WHAT YOU SHOULD DO
Find every line in the records below that contains "prod", and copy it.

SUPPLIED DATA START

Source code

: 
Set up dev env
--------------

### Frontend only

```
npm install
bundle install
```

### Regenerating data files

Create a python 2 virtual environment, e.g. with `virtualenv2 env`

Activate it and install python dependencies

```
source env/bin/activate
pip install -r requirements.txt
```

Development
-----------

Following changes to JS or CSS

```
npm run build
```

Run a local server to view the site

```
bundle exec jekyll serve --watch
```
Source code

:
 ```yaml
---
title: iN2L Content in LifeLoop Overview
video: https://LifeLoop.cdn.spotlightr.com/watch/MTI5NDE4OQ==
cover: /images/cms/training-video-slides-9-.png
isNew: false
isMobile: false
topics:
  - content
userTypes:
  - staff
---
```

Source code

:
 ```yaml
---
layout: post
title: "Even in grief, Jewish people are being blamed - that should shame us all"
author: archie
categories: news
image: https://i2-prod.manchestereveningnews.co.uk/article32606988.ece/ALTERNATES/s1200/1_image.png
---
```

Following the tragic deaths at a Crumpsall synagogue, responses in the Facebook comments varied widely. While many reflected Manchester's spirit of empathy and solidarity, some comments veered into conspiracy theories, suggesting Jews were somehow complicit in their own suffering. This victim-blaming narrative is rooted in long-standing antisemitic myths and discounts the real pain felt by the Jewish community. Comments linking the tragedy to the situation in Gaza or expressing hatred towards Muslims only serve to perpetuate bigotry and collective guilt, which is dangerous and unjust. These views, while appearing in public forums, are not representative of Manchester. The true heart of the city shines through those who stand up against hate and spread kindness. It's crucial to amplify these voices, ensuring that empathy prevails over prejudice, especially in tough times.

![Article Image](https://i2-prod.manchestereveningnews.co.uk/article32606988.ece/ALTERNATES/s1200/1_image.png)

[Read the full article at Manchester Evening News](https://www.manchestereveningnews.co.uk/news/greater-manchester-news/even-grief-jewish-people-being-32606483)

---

SUPPLIED DATA END

SOLUTION
image: https://i2-prod.manchestereveningnews.co.uk/article32606988.ece/ALTERNATES/s1200/1_image.png
![Article Image](https://i2-prod.manchestereveningnews.co.uk/article32606988.ece/ALTERNATES/s1200/1_image.png)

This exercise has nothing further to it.